English | Nederlands
S02342
29-10-1966
Actoren
Memorandum
Samenvatting
Toetreding Engeland tot de EEG; Uw bezoek aan minister George Brown.
1. Fase van onderhandeling en tijdselement. De Engelsen zullen duidelijk moeten maken in welke fase van voorbereiding zij zich bevinden. Is het interne exploratoire stadium afgesloten? Indien dit het geval is, en er geen verandering in de principiële wens tot toetreding is gekomen, doet zich de vraag voor of de Engelsen thans een campagne willen beginnen, die moet leiden tot toetreding in 1967 of 1968, of dat zij zich willen beperken tot het gereedmaken van het onderhandelingsdossier voor betere tijden. Hartogh meent dat vooralsnog volstaan moet worden met bilaterale contacten waaruit zal blijken dat Engeland bereid is volwaardig lid van de EEG te worden en dat oplossingen voor de diverse problemen mogelijk zijn. Dit zal een Frans veto om andere dan politieke redenen kunnen bemoeilijken.
2. Omvang van de problematiek. De vraag is of de Britten nog troeven in de hand hebben om de druk op Frankrijk te vergroten. Het in ieder geval de moeite waard de Britten te adviseren hun technologische troeven niet stukje bij beetje aan de Fransen uit handen te geven, maar hen te bundelen tot een Europees aanbod.

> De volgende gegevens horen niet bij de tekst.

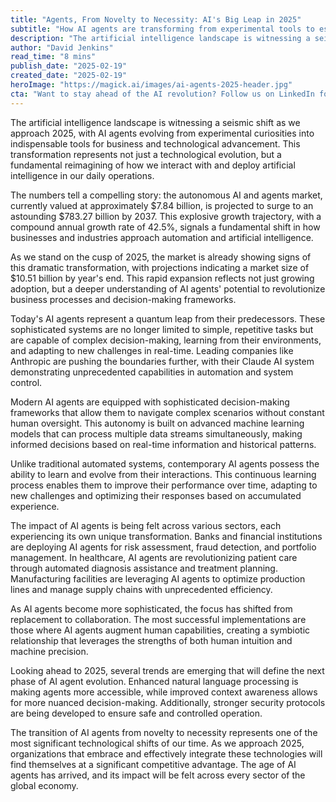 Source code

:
 ```yaml
---
title: "Agents, From Novelty to Necessity: AI's Big Leap in 2025"
subtitle: "How AI agents are transforming from experimental tools to essential business assets"
description: "The artificial intelligence landscape is witnessing a seismic shift as we approach 2025, with AI agents evolving from experimental curiosities into indispensable tools for business and technological advancement. This transformation represents not just a technological evolution, but a fundamental reimagining of how we interact with and deploy artificial intelligence in our daily operations."
author: "David Jenkins"
read_time: "8 mins"
publish_date: "2025-02-19"
created_date: "2025-02-19"
heroImage: "https://magick.ai/images/ai-agents-2025-header.jpg"
cta: "Want to stay ahead of the AI revolution? Follow us on LinkedIn for daily insights into the evolving world of AI agents and digital transformation."
---
```


The artificial intelligence landscape is witnessing a seismic shift as we approach 2025, with AI agents evolving from experimental curiosities into indispensable tools for business and technological advancement. This transformation represents not just a technological evolution, but a fundamental reimagining of how we interact with and deploy artificial intelligence in our daily operations.

The numbers tell a compelling story: the autonomous AI and agents market, currently valued at approximately $7.84 billion, is projected to surge to an astounding $783.27 billion by 2037. This explosive growth trajectory, with a compound annual growth rate of 42.5%, signals a fundamental shift in how businesses and industries approach automation and artificial intelligence.

As we stand on the cusp of 2025, the market is already showing signs of this dramatic transformation, with projections indicating a market size of $10.51 billion by year's end. This rapid expansion reflects not just growing adoption, but a deeper understanding of AI agents' potential to revolutionize business processes and decision-making frameworks.

Today's AI agents represent a quantum leap from their predecessors. These sophisticated systems are no longer limited to simple, repetitive tasks but are capable of complex decision-making, learning from their environments, and adapting to new challenges in real-time. Leading companies like Anthropic are pushing the boundaries further, with their Claude AI system demonstrating unprecedented capabilities in automation and system control.

Modern AI agents are equipped with sophisticated decision-making frameworks that allow them to navigate complex scenarios without constant human oversight. This autonomy is built on advanced machine learning models that can process multiple data streams simultaneously, making informed decisions based on real-time information and historical patterns.

Unlike traditional automated systems, contemporary AI agents possess the ability to learn and evolve from their interactions. This continuous learning process enables them to improve their performance over time, adapting to new challenges and optimizing their responses based on accumulated experience.

The impact of AI agents is being felt across various sectors, each experiencing its own unique transformation. Banks and financial institutions are deploying AI agents for risk assessment, fraud detection, and portfolio management. In healthcare, AI agents are revolutionizing patient care through automated diagnosis assistance and treatment planning. Manufacturing facilities are leveraging AI agents to optimize production lines and manage supply chains with unprecedented efficiency.

As AI agents become more sophisticated, the focus has shifted from replacement to collaboration. The most successful implementations are those where AI agents augment human capabilities, creating a symbiotic relationship that leverages the strengths of both human intuition and machine precision.

Looking ahead to 2025, several trends are emerging that will define the next phase of AI agent evolution. Enhanced natural language processing is making agents more accessible, while improved context awareness allows for more nuanced decision-making. Additionally, stronger security protocols are being developed to ensure safe and controlled operation.

The transition of AI agents from novelty to necessity represents one of the most significant technological shifts of our time. As we approach 2025, organizations that embrace and effectively integrate these technologies will find themselves at a significant competitive advantage. The age of AI agents has arrived, and its impact will be felt across every sector of the global economy.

3. Beperking van de onderwerpen. De Engelsen kan dringend geadviseerd worden voort te gaan op de weg van limitering van het aantal onderwerpen dat vóór de toetreding zou moeten worden afgedaan. Alleen met een sterke concentratie van onderwerpen kunnen de Engelsen hopen iets te bereiken. Op de dringende lijst dienen alleen te staan: de lengte van de overgangsperiode, de landbouwfinanciering, Nieuw-Zeeland (boterprijs), de lijst met later te behandelen problemen, met beslissingsmodaliteiten en voorlopig regime. De vraag is verder of ook monetaire vraagstukken onderwerp van onderhandeling moeten worden.